Top of Dataset content

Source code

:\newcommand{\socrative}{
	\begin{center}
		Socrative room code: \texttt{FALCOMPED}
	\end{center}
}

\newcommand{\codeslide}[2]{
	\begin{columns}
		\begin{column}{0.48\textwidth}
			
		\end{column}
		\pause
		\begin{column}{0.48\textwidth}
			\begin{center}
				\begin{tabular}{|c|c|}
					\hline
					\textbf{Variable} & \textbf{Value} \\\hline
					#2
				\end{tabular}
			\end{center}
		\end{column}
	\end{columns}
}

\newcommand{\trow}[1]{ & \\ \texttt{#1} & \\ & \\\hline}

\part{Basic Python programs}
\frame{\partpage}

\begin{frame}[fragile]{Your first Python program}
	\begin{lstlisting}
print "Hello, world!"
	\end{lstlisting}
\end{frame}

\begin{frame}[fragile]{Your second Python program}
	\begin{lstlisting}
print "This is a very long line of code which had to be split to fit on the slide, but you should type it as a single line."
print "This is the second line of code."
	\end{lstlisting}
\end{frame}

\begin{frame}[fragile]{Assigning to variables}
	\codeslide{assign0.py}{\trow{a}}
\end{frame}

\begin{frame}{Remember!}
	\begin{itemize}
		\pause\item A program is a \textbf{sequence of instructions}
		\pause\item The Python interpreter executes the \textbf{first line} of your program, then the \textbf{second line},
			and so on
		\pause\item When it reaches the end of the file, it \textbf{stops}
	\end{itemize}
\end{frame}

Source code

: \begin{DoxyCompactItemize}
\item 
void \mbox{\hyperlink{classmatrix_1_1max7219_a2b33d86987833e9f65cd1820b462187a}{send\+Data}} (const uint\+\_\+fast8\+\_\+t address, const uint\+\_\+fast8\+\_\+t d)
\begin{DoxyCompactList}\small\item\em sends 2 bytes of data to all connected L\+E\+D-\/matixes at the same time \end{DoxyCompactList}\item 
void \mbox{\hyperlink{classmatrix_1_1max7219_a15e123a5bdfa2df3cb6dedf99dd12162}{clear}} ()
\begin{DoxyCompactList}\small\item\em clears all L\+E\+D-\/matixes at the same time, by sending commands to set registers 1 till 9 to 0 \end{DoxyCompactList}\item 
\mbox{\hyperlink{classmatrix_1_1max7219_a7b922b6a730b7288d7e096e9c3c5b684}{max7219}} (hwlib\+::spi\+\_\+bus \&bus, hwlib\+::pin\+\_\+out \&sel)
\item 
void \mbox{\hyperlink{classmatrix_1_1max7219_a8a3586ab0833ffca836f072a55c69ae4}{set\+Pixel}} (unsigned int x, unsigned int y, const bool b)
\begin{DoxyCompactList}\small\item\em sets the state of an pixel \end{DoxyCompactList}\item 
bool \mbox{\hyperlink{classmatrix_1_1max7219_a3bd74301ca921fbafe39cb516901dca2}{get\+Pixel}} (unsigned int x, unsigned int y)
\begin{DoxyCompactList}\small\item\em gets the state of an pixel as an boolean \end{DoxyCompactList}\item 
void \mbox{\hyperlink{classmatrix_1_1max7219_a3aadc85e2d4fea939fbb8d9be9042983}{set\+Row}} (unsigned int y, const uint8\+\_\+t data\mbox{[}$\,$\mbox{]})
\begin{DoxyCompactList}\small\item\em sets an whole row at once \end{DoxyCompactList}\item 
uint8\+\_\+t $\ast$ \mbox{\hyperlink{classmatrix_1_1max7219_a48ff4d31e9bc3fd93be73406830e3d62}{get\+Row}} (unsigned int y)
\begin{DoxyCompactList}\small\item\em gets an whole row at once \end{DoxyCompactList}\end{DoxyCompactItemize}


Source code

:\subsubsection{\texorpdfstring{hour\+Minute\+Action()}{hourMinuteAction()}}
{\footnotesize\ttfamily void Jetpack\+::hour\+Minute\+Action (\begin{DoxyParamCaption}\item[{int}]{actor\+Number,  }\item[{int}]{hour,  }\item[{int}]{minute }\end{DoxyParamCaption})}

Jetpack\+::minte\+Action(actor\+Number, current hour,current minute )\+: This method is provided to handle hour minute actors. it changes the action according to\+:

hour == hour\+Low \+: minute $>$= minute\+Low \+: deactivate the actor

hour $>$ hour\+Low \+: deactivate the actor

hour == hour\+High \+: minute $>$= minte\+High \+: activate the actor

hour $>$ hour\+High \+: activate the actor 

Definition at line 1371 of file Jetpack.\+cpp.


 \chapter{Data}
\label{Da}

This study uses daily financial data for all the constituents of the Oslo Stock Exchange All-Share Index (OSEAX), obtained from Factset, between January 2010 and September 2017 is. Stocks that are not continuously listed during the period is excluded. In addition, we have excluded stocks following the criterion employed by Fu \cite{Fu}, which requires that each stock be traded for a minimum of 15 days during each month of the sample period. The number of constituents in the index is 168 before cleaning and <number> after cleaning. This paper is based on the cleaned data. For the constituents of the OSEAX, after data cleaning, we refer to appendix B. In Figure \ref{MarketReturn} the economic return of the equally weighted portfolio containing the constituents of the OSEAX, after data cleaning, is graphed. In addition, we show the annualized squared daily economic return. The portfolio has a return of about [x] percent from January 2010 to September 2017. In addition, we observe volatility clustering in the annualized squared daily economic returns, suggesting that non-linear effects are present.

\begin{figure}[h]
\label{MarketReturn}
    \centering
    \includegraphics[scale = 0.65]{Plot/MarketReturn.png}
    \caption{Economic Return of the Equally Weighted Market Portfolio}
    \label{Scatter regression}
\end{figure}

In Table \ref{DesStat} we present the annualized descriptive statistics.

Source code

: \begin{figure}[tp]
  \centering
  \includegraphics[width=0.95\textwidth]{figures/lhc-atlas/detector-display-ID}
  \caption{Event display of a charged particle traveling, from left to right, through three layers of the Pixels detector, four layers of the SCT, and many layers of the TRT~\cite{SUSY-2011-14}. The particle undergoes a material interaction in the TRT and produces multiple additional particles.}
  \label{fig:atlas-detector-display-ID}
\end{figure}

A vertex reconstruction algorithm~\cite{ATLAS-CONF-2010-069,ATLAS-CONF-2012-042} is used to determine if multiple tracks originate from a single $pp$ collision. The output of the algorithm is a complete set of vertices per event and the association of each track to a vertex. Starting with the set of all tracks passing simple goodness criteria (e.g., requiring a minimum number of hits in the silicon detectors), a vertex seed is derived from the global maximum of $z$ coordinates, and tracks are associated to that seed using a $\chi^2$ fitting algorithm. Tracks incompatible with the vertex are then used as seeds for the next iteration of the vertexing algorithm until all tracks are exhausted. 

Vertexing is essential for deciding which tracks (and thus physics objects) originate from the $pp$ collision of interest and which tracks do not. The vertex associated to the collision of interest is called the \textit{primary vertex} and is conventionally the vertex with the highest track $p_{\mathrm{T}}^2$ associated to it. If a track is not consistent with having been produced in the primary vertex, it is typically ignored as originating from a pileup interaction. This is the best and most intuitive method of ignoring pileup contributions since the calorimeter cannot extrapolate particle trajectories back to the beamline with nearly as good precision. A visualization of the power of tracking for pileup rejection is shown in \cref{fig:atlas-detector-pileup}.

Bottom of Dataset content

§ What you will do: In this exercise, give every record above again exactly.

§ Solution to the problem:
Source code

:\newcommand{\socrative}{
	\begin{center}
		Socrative room code: \texttt{FALCOMPED}
	\end{center}
}

\newcommand{\codeslide}[2]{
	\begin{columns}
		\begin{column}{0.48\textwidth}
			
		\end{column}
		\pause
		\begin{column}{0.48\textwidth}
			\begin{center}
				\begin{tabular}{|c|c|}
					\hline
					\textbf{Variable} & \textbf{Value} \\\hline
					#2
				\end{tabular}
			\end{center}
		\end{column}
	\end{columns}
}

\newcommand{\trow}[1]{ & \\ \texttt{#1} & \\ & \\\hline}

\part{Basic Python programs}
\frame{\partpage}

\begin{frame}[fragile]{Your first Python program}
	\begin{lstlisting}
print "Hello, world!"
	\end{lstlisting}
\end{frame}

\begin{frame}[fragile]{Your second Python program}
	\begin{lstlisting}
print "This is a very long line of code which had to be split to fit on the slide, but you should type it as a single line."
print "This is the second line of code."
	\end{lstlisting}
\end{frame}

\begin{frame}[fragile]{Assigning to variables}
	\codeslide{assign0.py}{\trow{a}}
\end{frame}

\begin{frame}{Remember!}
	\begin{itemize}
		\pause\item A program is a \textbf{sequence of instructions}
		\pause\item The Python interpreter executes the \textbf{first line} of your program, then the \textbf{second line},
			and so on
		\pause\item When it reaches the end of the file, it \textbf{stops}
	\end{itemize}
\end{frame}

Source code

: \begin{DoxyCompactItemize}
\item 
void \mbox{\hyperlink{classmatrix_1_1max7219_a2b33d86987833e9f65cd1820b462187a}{send\+Data}} (const uint\+\_\+fast8\+\_\+t address, const uint\+\_\+fast8\+\_\+t d)
\begin{DoxyCompactList}\small\item\em sends 2 bytes of data to all connected L\+E\+D-\/matixes at the same time \end{DoxyCompactList}\item 
void \mbox{\hyperlink{classmatrix_1_1max7219_a15e123a5bdfa2df3cb6dedf99dd12162}{clear}} ()
\begin{DoxyCompactList}\small\item\em clears all L\+E\+D-\/matixes at the same time, by sending commands to set registers 1 till 9 to 0 \end{DoxyCompactList}\item 
\mbox{\hyperlink{classmatrix_1_1max7219_a7b922b6a730b7288d7e096e9c3c5b684}{max7219}} (hwlib\+::spi\+\_\+bus \&bus, hwlib\+::pin\+\_\+out \&sel)
\item 
void \mbox{\hyperlink{classmatrix_1_1max7219_a8a3586ab0833ffca836f072a55c69ae4}{set\+Pixel}} (unsigned int x, unsigned int y, const bool b)
\begin{DoxyCompactList}\small\item\em sets the state of an pixel \end{DoxyCompactList}\item 
bool \mbox{\hyperlink{classmatrix_1_1max7219_a3bd74301ca921fbafe39cb516901dca2}{get\+Pixel}} (unsigned int x, unsigned int y)
\begin{DoxyCompactList}\small\item\em gets the state of an pixel as an boolean \end{DoxyCompactList}\item 
void \mbox{\hyperlink{classmatrix_1_1max7219_a3aadc85e2d4fea939fbb8d9be9042983}{set\+Row}} (unsigned int y, const uint8\+\_\+t data\mbox{[}$\,$\mbox{]})
\begin{DoxyCompactList}\small\item\em sets an whole row at once \end{DoxyCompactList}\item 
uint8\+\_\+t $\ast$ \mbox{\hyperlink{classmatrix_1_1max7219_a48ff4d31e9bc3fd93be73406830e3d62}{get\+Row}} (unsigned int y)
\begin{DoxyCompactList}\small\item\em gets an whole row at once \end{DoxyCompactList}\end{DoxyCompactItemize}


Source code

:\subsubsection{\texorpdfstring{hour\+Minute\+Action()}{hourMinuteAction()}}
{\footnotesize\ttfamily void Jetpack\+::hour\+Minute\+Action (\begin{DoxyParamCaption}\item[{int}]{actor\+Number,  }\item[{int}]{hour,  }\item[{int}]{minute }\end{DoxyParamCaption})}

Jetpack\+::minte\+Action(actor\+Number, current hour,current minute )\+: This method is provided to handle hour minute actors. it changes the action according to\+:

hour == hour\+Low \+: minute $>$= minute\+Low \+: deactivate the actor

hour $>$ hour\+Low \+: deactivate the actor

hour == hour\+High \+: minute $>$= minte\+High \+: activate the actor

hour $>$ hour\+High \+: activate the actor 

Definition at line 1371 of file Jetpack.\+cpp.


 \chapter{Data}
\label{Da}

This study uses daily financial data for all the constituents of the Oslo Stock Exchange All-Share Index (OSEAX), obtained from Factset, between January 2010 and September 2017 is. Stocks that are not continuously listed during the period is excluded. In addition, we have excluded stocks following the criterion employed by Fu \cite{Fu}, which requires that each stock be traded for a minimum of 15 days during each month of the sample period. The number of constituents in the index is 168 before cleaning and <number> after cleaning. This paper is based on the cleaned data. For the constituents of the OSEAX, after data cleaning, we refer to appendix B. In Figure \ref{MarketReturn} the economic return of the equally weighted portfolio containing the constituents of the OSEAX, after data cleaning, is graphed. In addition, we show the annualized squared daily economic return. The portfolio has a return of about [x] percent from January 2010 to September 2017. In addition, we observe volatility clustering in the annualized squared daily economic returns, suggesting that non-linear effects are present.

\begin{figure}[h]
\label{MarketReturn}
    \centering
    \includegraphics[scale = 0.65]{Plot/MarketReturn.png}
    \caption{Economic Return of the Equally Weighted Market Portfolio}
    \label{Scatter regression}
\end{figure}

In Table \ref{DesStat} we present the annualized descriptive statistics.

Source code

: \begin{figure}[tp]
  \centering
  \includegraphics[width=0.95\textwidth]{figures/lhc-atlas/detector-display-ID}
  \caption{Event display of a charged particle traveling, from left to right, through three layers of the Pixels detector, four layers of the SCT, and many layers of the TRT~\cite{SUSY-2011-14}. The particle undergoes a material interaction in the TRT and produces multiple additional particles.}
  \label{fig:atlas-detector-display-ID}
\end{figure}

A vertex reconstruction algorithm~\cite{ATLAS-CONF-2010-069,ATLAS-CONF-2012-042} is used to determine if multiple tracks originate from a single $pp$ collision. The output of the algorithm is a complete set of vertices per event and the association of each track to a vertex. Starting with the set of all tracks passing simple goodness criteria (e.g., requiring a minimum number of hits in the silicon detectors), a vertex seed is derived from the global maximum of $z$ coordinates, and tracks are associated to that seed using a $\chi^2$ fitting algorithm. Tracks incompatible with the vertex are then used as seeds for the next iteration of the vertexing algorithm until all tracks are exhausted. 

Vertexing is essential for deciding which tracks (and thus physics objects) originate from the $pp$ collision of interest and which tracks do not. The vertex associated to the collision of interest is called the \textit{primary vertex} and is conventionally the vertex with the highest track $p_{\mathrm{T}}^2$ associated to it. If a track is not consistent with having been produced in the primary vertex, it is typically ignored as originating from a pileup interaction. This is the best and most intuitive method of ignoring pileup contributions since the calorimeter cannot extrapolate particle trajectories back to the beamline with nearly as good precision. A visualization of the power of tracking for pileup rejection is shown in \cref{fig:atlas-detector-pileup}.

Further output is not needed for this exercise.